Working on the good sounds bland and sanctimonious (or, on the other hand, precious) - people seem either perplexed or embarrassed for me when I tell them. Or perhaps I come across as embarrassed already. I need a better approach! So I imagined bringing a PR consultant in. Perhaps my attempts to answer his questions can help explain what my book is about for you, too. If not, do let me know!!

What are you working on? I’m writing a book on the good and why nobody dares to talk about it anymore. Lots of people write about evil, which is important, but you get a lopsided view of the world if you have an elaborate account of evil and none of good. I’ve done a lot of work on evil myself—edited the only historical reader on the subject—and in this book I’m trying to tease out the understanding of the good implicit in some of the things we say about evil. You won't come to a full understanding of the good through evil, but some of the things people assert about evil suggest that a shared conception of good still exists (or is striven for), if indirectly. In a way I’m arguing that good is the “secret” of evil.

Why not just write about the good? I’m approaching good through discussions of evil for a number of reasons. Evil already matters to us, is a “problem.” I would like to get book published and even—such ambition—read! Further, I try to show that we find ourselves at a loss for words about the good for historical reasons—the worldviews, religious and metaphysical, in which the old theories of good are at home have been weakened if not destroyed by changes in knowledge and society in the last few centuries; in some ways the language of evil is all that’s left of these worldviews, at least on the surface. Finally, the picture of good which emerges from a study of what we say about evil is different from those which many past theorist of good came up with (in a word, ‘the problem of evil reveals the vulnerability of the good’) and provides new and sometimes critical perspectives on these earlier accounts. Many of them, I argue, take offense at the vulnerability of the good and imagine more perfect or truer goods which are not vulnerable. There may be invulnerable goods, but I argue that vulnerability—or openness to interaction—is an essential quality of the goods that matter to us.

Do you offer a definition of the good, then? Not really. (I'm not a philosopher or theologian, let alone a prophet, and I'm aware of too many different views across time and cultures. But exploring these differences and commonalities can still be useful.) The good, I argue, is by nature hard to talk about. Unlike evil, it doesn’t demand thought and indeed in some ways eludes it. Evil is at home in thought but we are at home in the good. Evil is something we (think we can adequately) understand and analyse in terms of causality and stories, but good needs other less linear genres, like music and poetry and ritual.

Why ‘the good’ instead of, say, ‘good things’ or ‘things people value as good’? Good question. First, good is not a thing—one of the reasons we have trouble talking intelligently about good is the consumer commodity economy in which we live and what happens to the concept of ‘goods’ in it.

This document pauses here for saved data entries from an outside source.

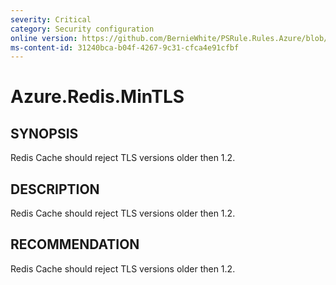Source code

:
 ```yaml
---
severity: Critical
category: Security configuration
online version: https://github.com/BernieWhite/PSRule.Rules.Azure/blob/master/docs/rules/en/Azure.Redis.MinTLS.md
ms-content-id: 31240bca-b04f-4267-9c31-cfca4e91cfbf
---
```


# Azure.Redis.MinTLS

## SYNOPSIS

Redis Cache should reject TLS versions older then 1.2.

## DESCRIPTION

Redis Cache should reject TLS versions older then 1.2.

## RECOMMENDATION

Redis Cache should reject TLS versions older then 1.2.

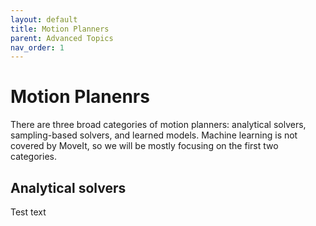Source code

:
 ```yaml
---
layout: default
title: Motion Planners
parent: Advanced Topics
nav_order: 1
---
```


# Motion Planenrs

There are three broad categories of motion planners: analytical solvers, sampling-based solvers, and learned models. Machine learning is not covered by MoveIt, so we will be mostly focusing on the first two categories.

## Analytical solvers

Test text
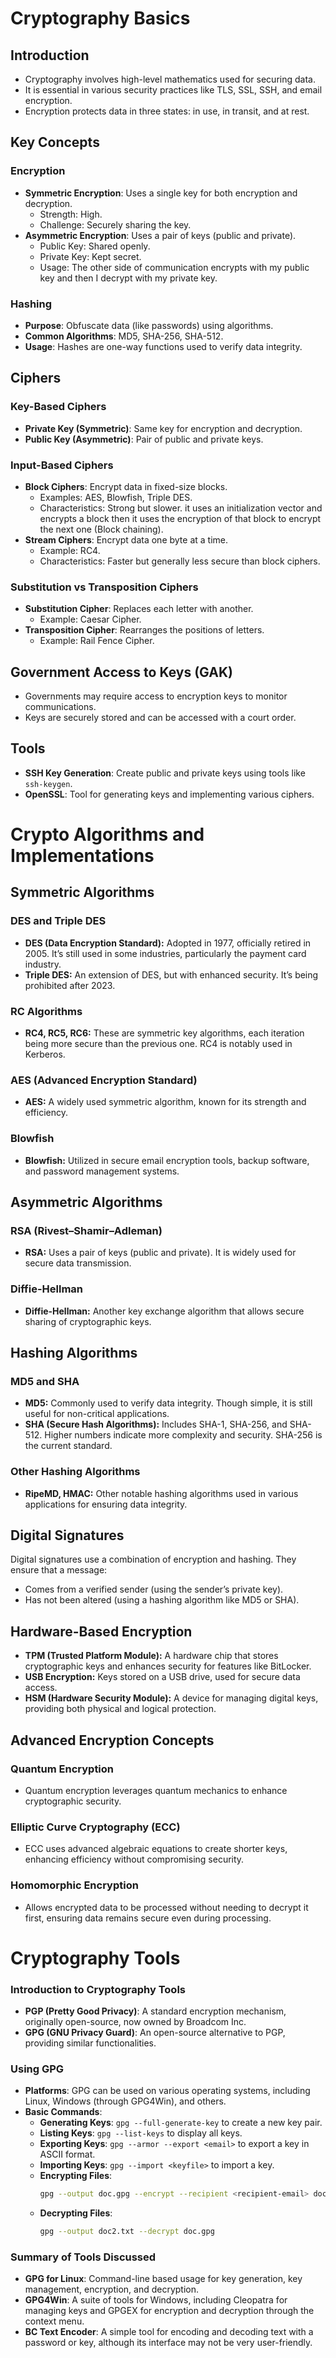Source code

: # Cryptography Basics

## Introduction
- Cryptography involves high-level mathematics used for securing data.
- It is essential in various security practices like TLS, SSL, SSH, and email encryption.
- Encryption protects data in three states: in use, in transit, and at rest.

## Key Concepts
### Encryption
- **Symmetric Encryption**: Uses a single key for both encryption and decryption. 
  - Strength: High.
  - Challenge: Securely sharing the key.
- **Asymmetric Encryption**: Uses a pair of keys (public and private).
  - Public Key: Shared openly.
  - Private Key: Kept secret.
  - Usage: The other side of communication encrypts with my public key and then I decrypt with my private key. 

### Hashing
- **Purpose**: Obfuscate data (like passwords) using algorithms.
- **Common Algorithms**: MD5, SHA-256, SHA-512.
- **Usage**: Hashes are one-way functions used to verify data integrity.

## Ciphers
### Key-Based Ciphers
- **Private Key (Symmetric)**: Same key for encryption and decryption.
- **Public Key (Asymmetric)**: Pair of public and private keys.

### Input-Based Ciphers
- **Block Ciphers**: Encrypt data in fixed-size blocks.
  - Examples: AES, Blowfish, Triple DES.
  - Characteristics: Strong but slower. it uses an initialization vector and encrypts a block then it uses the encryption of that block to encrypt the next one (Block chaining).
- **Stream Ciphers**: Encrypt data one byte at a time.
  - Example: RC4.
  - Characteristics: Faster but generally less secure than block ciphers.

### Substitution vs Transposition Ciphers
- **Substitution Cipher**: Replaces each letter with another.
  - Example: Caesar Cipher.
- **Transposition Cipher**: Rearranges the positions of letters.
  - Example: Rail Fence Cipher.

## Government Access to Keys (GAK)
- Governments may require access to encryption keys to monitor communications.
- Keys are securely stored and can be accessed with a court order.

## Tools
- **SSH Key Generation**: Create public and private keys using tools like `ssh-keygen`.
- **OpenSSL**: Tool for generating keys and implementing various ciphers.

# Crypto Algorithms and Implementations

## Symmetric Algorithms
### DES and Triple DES
- **DES (Data Encryption Standard):** Adopted in 1977, officially retired in 2005. It’s still used in some industries, particularly the payment card industry.
- **Triple DES:** An extension of DES, but with enhanced security. It’s being prohibited after 2023.

### RC Algorithms
- **RC4, RC5, RC6:** These are symmetric key algorithms, each iteration being more secure than the previous one. RC4 is notably used in Kerberos.

### AES (Advanced Encryption Standard)
- **AES:** A widely used symmetric algorithm, known for its strength and efficiency.

### Blowfish
- **Blowfish:** Utilized in secure email encryption tools, backup software, and password management systems.

## Asymmetric Algorithms
### RSA (Rivest–Shamir–Adleman)
- **RSA:** Uses a pair of keys (public and private). It is widely used for secure data transmission.

### Diffie-Hellman
- **Diffie-Hellman:** Another key exchange algorithm that allows secure sharing of cryptographic keys.

## Hashing Algorithms
### MD5 and SHA
- **MD5:** Commonly used to verify data integrity. Though simple, it is still useful for non-critical applications.
- **SHA (Secure Hash Algorithms):** Includes SHA-1, SHA-256, and SHA-512. Higher numbers indicate more complexity and security. SHA-256 is the current standard.

### Other Hashing Algorithms
- **RipeMD, HMAC:** Other notable hashing algorithms used in various applications for ensuring data integrity.

## Digital Signatures
Digital signatures use a combination of encryption and hashing. They ensure that a message:
- Comes from a verified sender (using the sender’s private key).
- Has not been altered (using a hashing algorithm like MD5 or SHA).

## Hardware-Based Encryption
- **TPM (Trusted Platform Module):** A hardware chip that stores cryptographic keys and enhances security for features like BitLocker.
- **USB Encryption:** Keys stored on a USB drive, used for secure data access.
- **HSM (Hardware Security Module):** A device for managing digital keys, providing both physical and logical protection.

## Advanced Encryption Concepts
### Quantum Encryption
- Quantum encryption leverages quantum mechanics to enhance cryptographic security.

### Elliptic Curve Cryptography (ECC)
- ECC uses advanced algebraic equations to create shorter keys, enhancing efficiency without compromising security.

### Homomorphic Encryption
- Allows encrypted data to be processed without needing to decrypt it first, ensuring data remains secure even during processing.

# Cryptography Tools

### Introduction to Cryptography Tools
- **PGP (Pretty Good Privacy)**: A standard encryption mechanism, originally open-source, now owned by Broadcom Inc.
- **GPG (GNU Privacy Guard)**: An open-source alternative to PGP, providing similar functionalities.

### Using GPG
- **Platforms**: GPG can be used on various operating systems, including Linux, Windows (through GPG4Win), and others.
- **Basic Commands**: 
  - **Generating Keys**: `gpg --full-generate-key` to create a new key pair.
  - **Listing Keys**: `gpg --list-keys` to display all keys.
  - **Exporting Keys**: `gpg --armor --export <email>` to export a key in ASCII format.
  - **Importing Keys**: `gpg --import <keyfile>` to import a key.
  - **Encrypting Files**: 
    ```sh
    gpg --output doc.gpg --encrypt --recipient <recipient-email> doc.txt
    ```
  - **Decrypting Files**:
    ```sh
    gpg --output doc2.txt --decrypt doc.gpg
    ```

### Summary of Tools Discussed
- **GPG for Linux**: Command-line based usage for key generation, key management, encryption, and decryption.
- **GPG4Win**: A suite of tools for Windows, including Cleopatra for managing keys and GPGEX for encryption and decryption through the context menu.
- **BC Text Encoder**: A simple tool for encoding and decoding text with a password or key, although its interface may not be very user-friendly.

Commonplaces about its being better to give than to receive and stories like that of King Midas clue us in to the fact that good is not some thing you possess. Likewise talk of virtues is truer when we don’t think of these virtues as something people somehow possess. The language of participation is better than that of possession, if harder to understand; the language of response and relation are good words too, and the language of the feminist ethics of care.
The question of ‘good’ vs. ‘goods’ is a very interesting one. I’m arguing, against some classic theories of good, that good is plural and dynamic, but still want to hold on to the concept of a single ‘good’ because it seems to me that particular goods evoke a larger connectedness, point beyond themselves. Not to a single highest ineffable good (or not only to that) but to each other, to new combinations and harmonies.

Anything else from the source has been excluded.